Child’s Play Comes of Age
In 2006-2007, the RCM Arts Committee had the idea it would like to offer instrumental music tuition to a group of children who would not otherwise have the opportunity.
Discussions in the Arts Committee began in trying to see where we might find such a group of children. This search led Rob Nethercote to refer the Committee to his daughter, Jane, who had worked as a volunteer tutor for the Sudanese Australian Integrated Learning (SAIL) Program every Saturday morning for 6 years along with 300 other university students who act as tutors to Sudanese children and parents. SAIL provides a program of English and other activities to assist the integration of Sudanese children and their parents into Australian life.
Through contact with SAIL, David Kram identified two children from one Sudanese family and Nusaiba and Mohamed Abdelgabar who, with Baker Foundation funding were to receive instrumental tuition for year. Members will remember these two performing with Erica Tucceri at a Rotary luncheon and they have proved to be such a good choice, they are still on the Program.

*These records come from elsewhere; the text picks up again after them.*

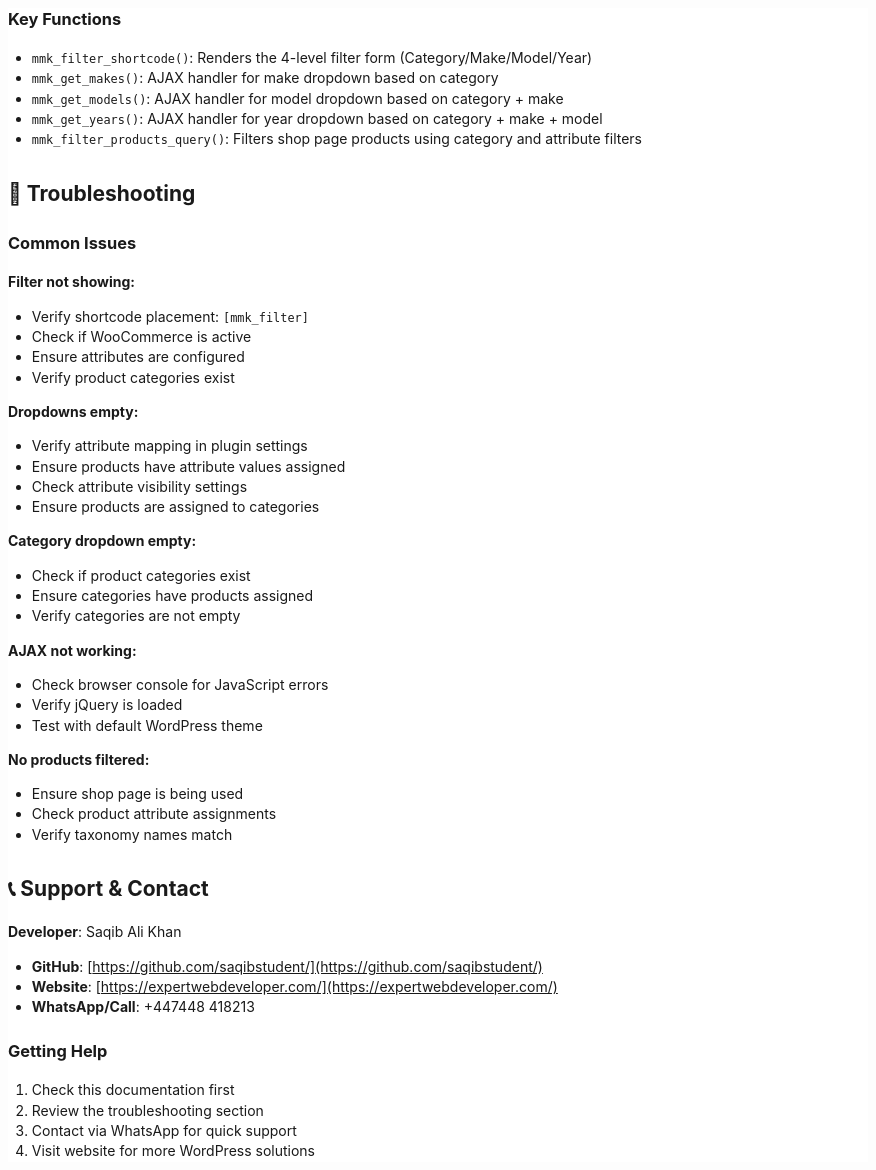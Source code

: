 ### Key Functions
- `mmk_filter_shortcode()`: Renders the 4-level filter form (Category/Make/Model/Year)
- `mmk_get_makes()`: AJAX handler for make dropdown based on category
- `mmk_get_models()`: AJAX handler for model dropdown based on category + make
- `mmk_get_years()`: AJAX handler for year dropdown based on category + make + model
- `mmk_filter_products_query()`: Filters shop page products using category and attribute filters

## 🐛 Troubleshooting

### Common Issues

**Filter not showing:**
- Verify shortcode placement: `[mmk_filter]`
- Check if WooCommerce is active
- Ensure attributes are configured
- Verify product categories exist

**Dropdowns empty:**
- Verify attribute mapping in plugin settings
- Ensure products have attribute values assigned
- Check attribute visibility settings
- Ensure products are assigned to categories

**Category dropdown empty:**
- Check if product categories exist
- Ensure categories have products assigned
- Verify categories are not empty

**AJAX not working:**
- Check browser console for JavaScript errors
- Verify jQuery is loaded
- Test with default WordPress theme

**No products filtered:**
- Ensure shop page is being used
- Check product attribute assignments
- Verify taxonomy names match

## 📞 Support & Contact

**Developer**: Saqib Ali Khan

- **GitHub**: [https://github.com/saqibstudent/](https://github.com/saqibstudent/)
- **Website**: [https://expertwebdeveloper.com/](https://expertwebdeveloper.com/)
- **WhatsApp/Call**: +447448 418213

### Getting Help
1. Check this documentation first
2. Review the troubleshooting section
3. Contact via WhatsApp for quick support
4. Visit website for more WordPress solutions
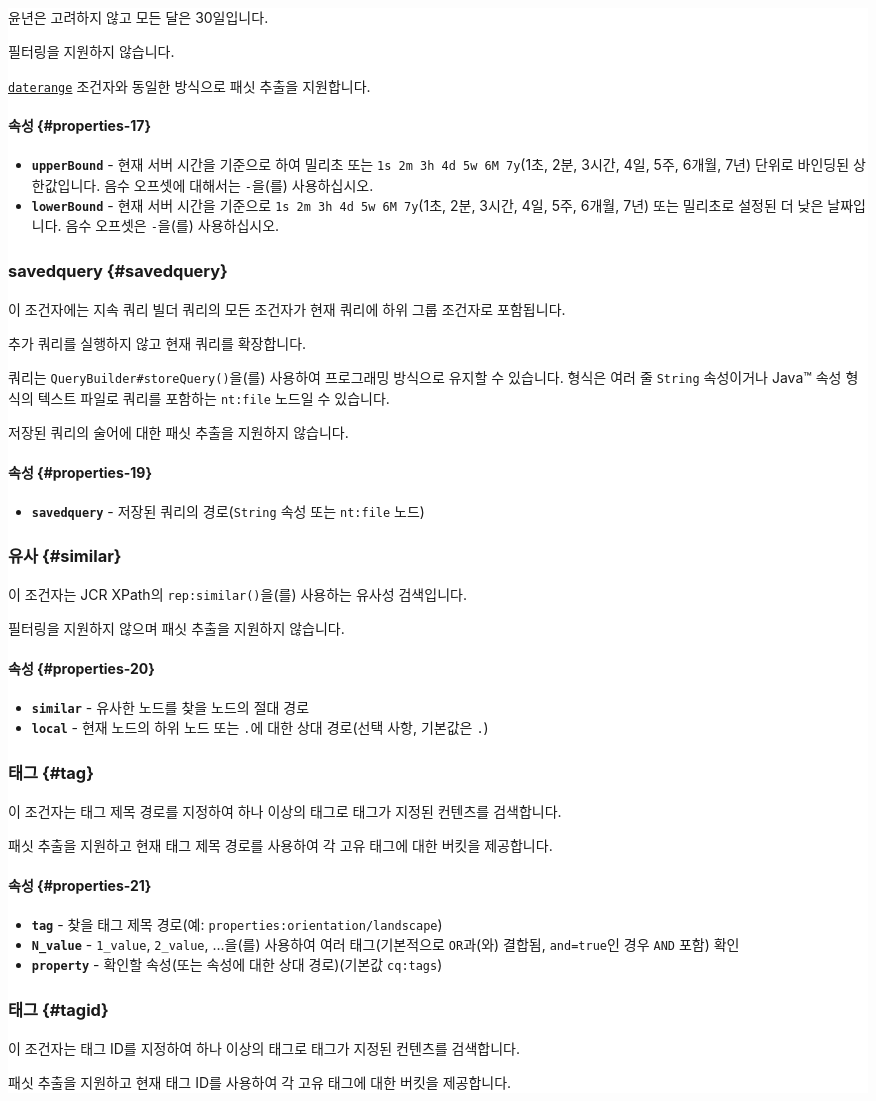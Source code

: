 윤년은 고려하지 않고 모든 달은 30일입니다.

필터링을 지원하지 않습니다.

[`daterange`](#daterange) 조건자와 동일한 방식으로 패싯 추출을 지원합니다.

#### 속성 {#properties-17}

* **`upperBound`** - 현재 서버 시간을 기준으로 하여 밀리초 또는 `1s 2m 3h 4d 5w 6M 7y`(1초, 2분, 3시간, 4일, 5주, 6개월, 7년) 단위로 바인딩된 상한값입니다. 음수 오프셋에 대해서는 `-`을(를) 사용하십시오.
* **`lowerBound`** - 현재 서버 시간을 기준으로 `1s 2m 3h 4d 5w 6M 7y`(1초, 2분, 3시간, 4일, 5주, 6개월, 7년) 또는 밀리초로 설정된 더 낮은 날짜입니다. 음수 오프셋은 `-`을(를) 사용하십시오.

### savedquery {#savedquery}

이 조건자에는 지속 쿼리 빌더 쿼리의 모든 조건자가 현재 쿼리에 하위 그룹 조건자로 포함됩니다.

추가 쿼리를 실행하지 않고 현재 쿼리를 확장합니다.

쿼리는 `QueryBuilder#storeQuery()`을(를) 사용하여 프로그래밍 방식으로 유지할 수 있습니다. 형식은 여러 줄 `String` 속성이거나 Java™ 속성 형식의 텍스트 파일로 쿼리를 포함하는 `nt:file` 노드일 수 있습니다.

저장된 쿼리의 술어에 대한 패싯 추출을 지원하지 않습니다.

#### 속성 {#properties-19}

* **`savedquery`** - 저장된 쿼리의 경로(`String` 속성 또는 `nt:file` 노드)

### 유사 {#similar}

이 조건자는 JCR XPath의 `rep:similar()`을(를) 사용하는 유사성 검색입니다.

필터링을 지원하지 않으며 패싯 추출을 지원하지 않습니다.

#### 속성 {#properties-20}

* **`similar`** - 유사한 노드를 찾을 노드의 절대 경로
* **`local`** - 현재 노드의 하위 노드 또는 `.`에 대한 상대 경로(선택 사항, 기본값은 `.`)

### 태그 {#tag}

이 조건자는 태그 제목 경로를 지정하여 하나 이상의 태그로 태그가 지정된 컨텐츠를 검색합니다.

패싯 추출을 지원하고 현재 태그 제목 경로를 사용하여 각 고유 태그에 대한 버킷을 제공합니다.

#### 속성 {#properties-21}

* **`tag`** - 찾을 태그 제목 경로(예: `properties:orientation/landscape`)
* **`N_value`** - `1_value`, `2_value`, ...을(를) 사용하여 여러 태그(기본적으로 `OR`과(와) 결합됨, `and=true`인 경우 `AND` 포함) 확인
* **`property`** - 확인할 속성(또는 속성에 대한 상대 경로)(기본값 `cq:tags`)

### 태그 {#tagid}

이 조건자는 태그 ID를 지정하여 하나 이상의 태그로 태그가 지정된 컨텐츠를 검색합니다.

패싯 추출을 지원하고 현재 태그 ID를 사용하여 각 고유 태그에 대한 버킷을 제공합니다.
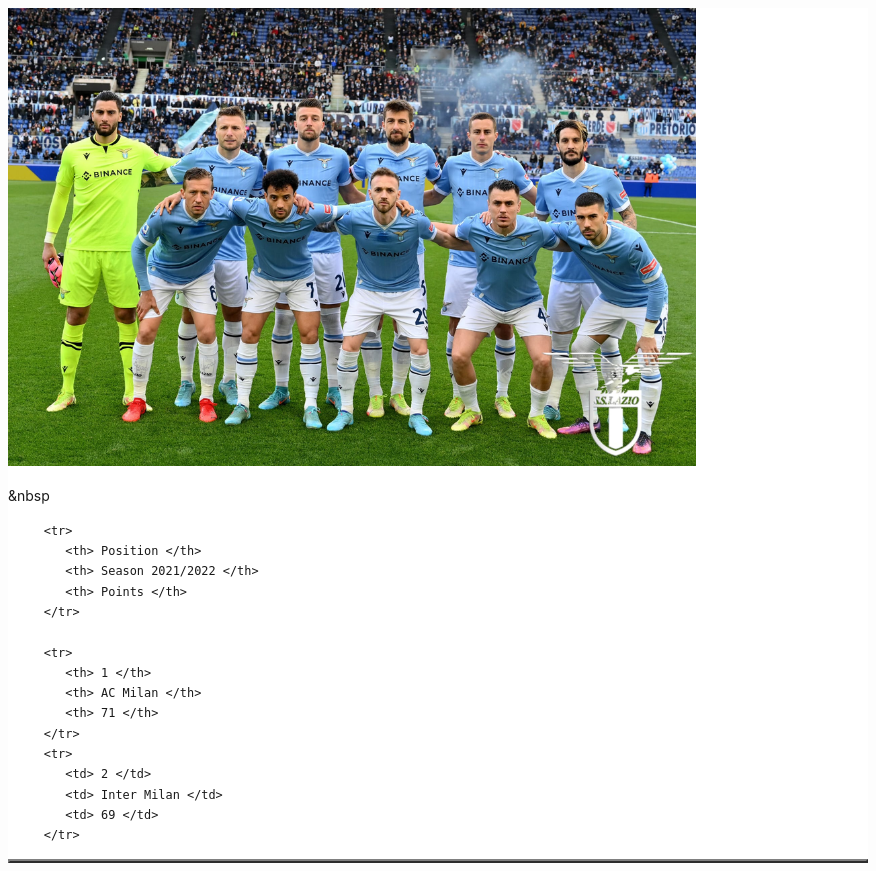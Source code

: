   <img src="Images/Lazio.jpg" alt="SSLazio Team" style="width:80%;">
</div>

&nbsp 

<table border = "2"  bgcolor = "#F8F8FF">
   
         <tr>
            <th> Position </th>
            <th> Season 2021/2022 </th>
            <th> Points </th>
         </tr>

         <tr>
            <th> 1 </th>
            <th> AC Milan </th>
            <th> 71 </th>
         </tr>
         <tr>
            <td> 2 </td>
            <td> Inter Milan </td>
            <td> 69 </td> 
         </tr>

Based on initial success with these two students, the Arts Committee decided that it would like to provide instrumental tuition to 10 children and sought further funding from the Baker Foundation to provide an 8 week introduction to classical music and instruments with the SAIL Xtend Program.

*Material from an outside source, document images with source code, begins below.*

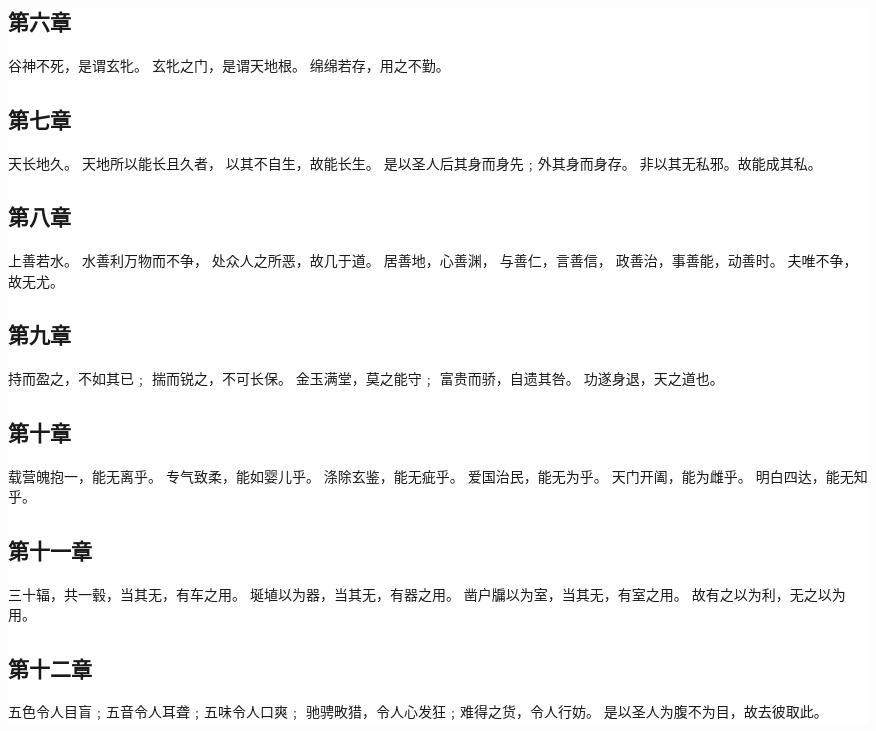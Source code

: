 ## 第六章
谷神不死，是谓玄牝。
玄牝之门，是谓天地根。
绵绵若存，用之不勤。

## 第七章
天长地久。
天地所以能长且久者，
以其不自生，故能长生。
是以圣人后其身而身先﹔外其身而身存。
非以其无私邪。故能成其私。

## 第八章
上善若水。
水善利万物而不争，
处众人之所恶，故几于道。
居善地，心善渊，
与善仁，言善信，
政善治，事善能，动善时。
夫唯不争，故无尤。

## 第九章
持而盈之，不如其已﹔
揣而锐之，不可长保。
金玉满堂，莫之能守﹔
富贵而骄，自遗其咎。
功遂身退，天之道也。

## 第十章
载营魄抱一，能无离乎。
专气致柔，能如婴儿乎。
涤除玄鉴，能无疵乎。
爱国治民，能无为乎。
天门开阖，能为雌乎。
明白四达，能无知乎。

## 第十一章
三十辐，共一毂，当其无，有车之用。
埏埴以为器，当其无，有器之用。
凿户牖以为室，当其无，有室之用。
故有之以为利，无之以为用。

## 第十二章
五色令人目盲﹔五音令人耳聋﹔五味令人口爽﹔
驰骋畋猎，令人心发狂﹔难得之货，令人行妨。
是以圣人为腹不为目，故去彼取此。
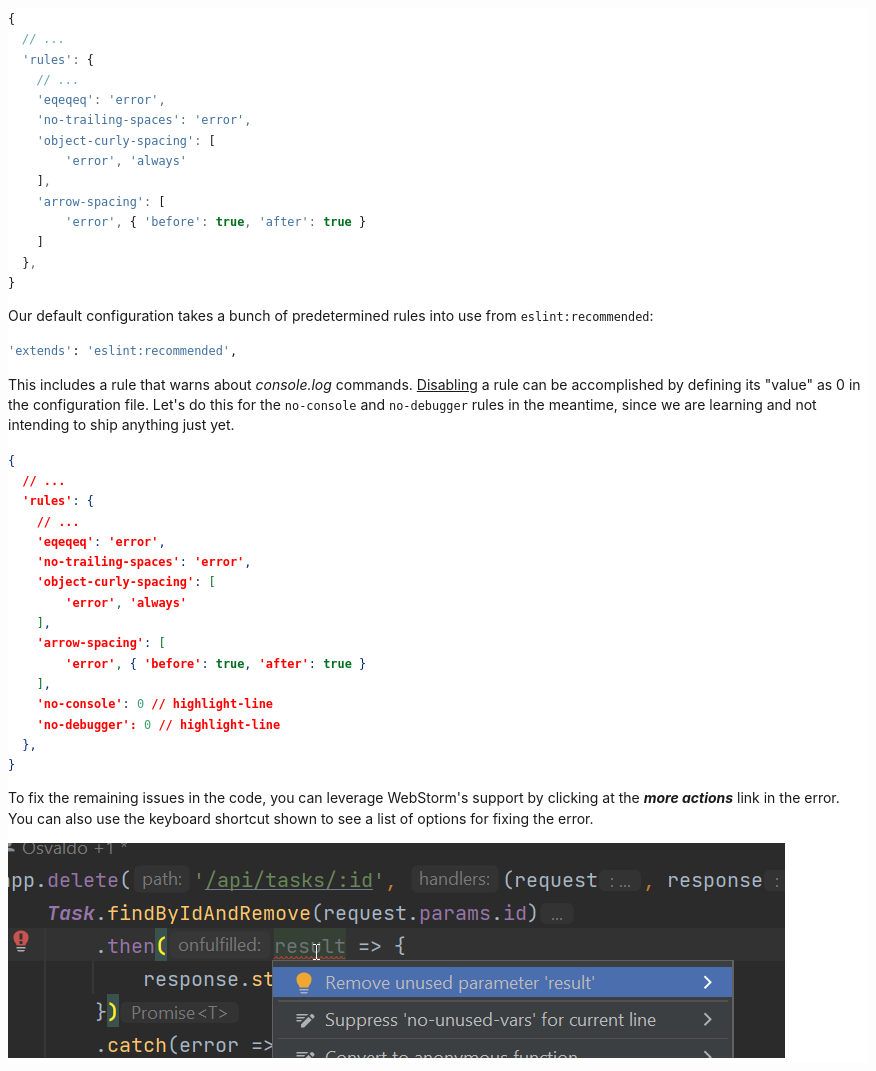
 ```js
{
  // ...
  'rules': {
    // ...
    'eqeqeq': 'error',
    'no-trailing-spaces': 'error',
    'object-curly-spacing': [
        'error', 'always'
    ],
    'arrow-spacing': [
        'error', { 'before': true, 'after': true }
    ]
  },
}
```

Our default configuration takes a bunch of predetermined rules into use from `eslint:recommended`:

```bash
'extends': 'eslint:recommended',
```

This includes a rule that warns about *console.log* commands.
[Disabling](https://eslint.org/docs/user-guide/configuring#configuring-rules) a rule can be accomplished by
defining its "value" as 0 in the configuration file.
Let's do this for the `no-console` and `no-debugger` rules in the meantime,
since we are learning and not intending to ship anything just yet.

```json
{
  // ...
  'rules': {
    // ...
    'eqeqeq': 'error',
    'no-trailing-spaces': 'error',
    'object-curly-spacing': [
        'error', 'always'
    ],
    'arrow-spacing': [
        'error', { 'before': true, 'after': true }
    ],
    'no-console': 0 // highlight-line
    'no-debugger': 0 // highlight-line
  },
}
```

To fix the remaining issues in the code, you can leverage WebStorm's support by clicking at the ***more actions*** link in the error.
You can also use the keyboard shortcut shown to see a list of options for fixing the error.

![showing ide's options when you have an error](../../images/3/custom/eslint_more_actions.png)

From this Introductory Program provided by Rebecca Lane and Erica Tucceri, thirteen students were identified as having the interest and aptitude to receive and benefit from instrumental tuition for a one year period. After a year, four of these students were further identified to receive a continuing scholarship and that is where the program is today.
Whilst the program started with SAIL, Child’s Play is now a stand-alone Arts Committee Program with David Kram and Erica Tucceri providing the instrumental tuition.

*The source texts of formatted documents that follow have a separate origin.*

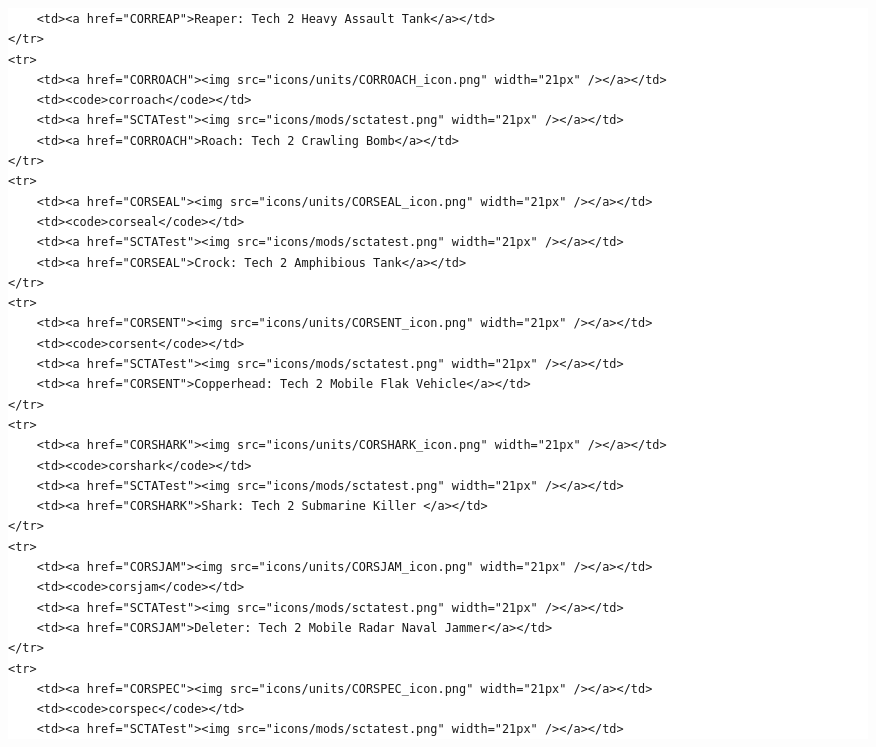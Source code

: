         <td><a href="CORREAP">Reaper: Tech 2 Heavy Assault Tank</a></td>
    </tr>
    <tr>
        <td><a href="CORROACH"><img src="icons/units/CORROACH_icon.png" width="21px" /></a></td>
        <td><code>corroach</code></td>
        <td><a href="SCTATest"><img src="icons/mods/sctatest.png" width="21px" /></a></td>
        <td><a href="CORROACH">Roach: Tech 2 Crawling Bomb</a></td>
    </tr>
    <tr>
        <td><a href="CORSEAL"><img src="icons/units/CORSEAL_icon.png" width="21px" /></a></td>
        <td><code>corseal</code></td>
        <td><a href="SCTATest"><img src="icons/mods/sctatest.png" width="21px" /></a></td>
        <td><a href="CORSEAL">Crock: Tech 2 Amphibious Tank</a></td>
    </tr>
    <tr>
        <td><a href="CORSENT"><img src="icons/units/CORSENT_icon.png" width="21px" /></a></td>
        <td><code>corsent</code></td>
        <td><a href="SCTATest"><img src="icons/mods/sctatest.png" width="21px" /></a></td>
        <td><a href="CORSENT">Copperhead: Tech 2 Mobile Flak Vehicle</a></td>
    </tr>
    <tr>
        <td><a href="CORSHARK"><img src="icons/units/CORSHARK_icon.png" width="21px" /></a></td>
        <td><code>corshark</code></td>
        <td><a href="SCTATest"><img src="icons/mods/sctatest.png" width="21px" /></a></td>
        <td><a href="CORSHARK">Shark: Tech 2 Submarine Killer </a></td>
    </tr>
    <tr>
        <td><a href="CORSJAM"><img src="icons/units/CORSJAM_icon.png" width="21px" /></a></td>
        <td><code>corsjam</code></td>
        <td><a href="SCTATest"><img src="icons/mods/sctatest.png" width="21px" /></a></td>
        <td><a href="CORSJAM">Deleter: Tech 2 Mobile Radar Naval Jammer</a></td>
    </tr>
    <tr>
        <td><a href="CORSPEC"><img src="icons/units/CORSPEC_icon.png" width="21px" /></a></td>
        <td><code>corspec</code></td>
        <td><a href="SCTATest"><img src="icons/mods/sctatest.png" width="21px" /></a></td>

From the outset, Child’s Play was designed to provide a wide base of experience for a group of students and then refined to give instrumental tuition to a small number. All of that has been achieved but two expectations of the program had not been fulfilled until recently. Now it is only one.
The first of these expectations was to take the students to an orchestral concert and recently Erica Tucceri took the students to a concert at the Melbourne Recital Centre and she reported: “They were quite taken with the venue, the musicians and the conductor, and all had lots of questions which we will continue to follow up on in our lessons. They each had their own favourite pieces and instruments, and it was already clear how valuable it was for them to see a live orchestra; recognising the instruments, understanding how they work together, seeing a very high level of musicianship, and getting caught up in the atmosphere and dress code.”
In effect this last part of the jigsaw means that Child’s Play has come of age and the only remaining hope is that one day one of these students may play in an orchestra similar to the one they saw at the Melbourne Recital Centre.
The Rotary Club of Melbourne and its partner, the Baker Foundation, can feel justifiably proud of a program which has delivered and continues to deliver on its expectations.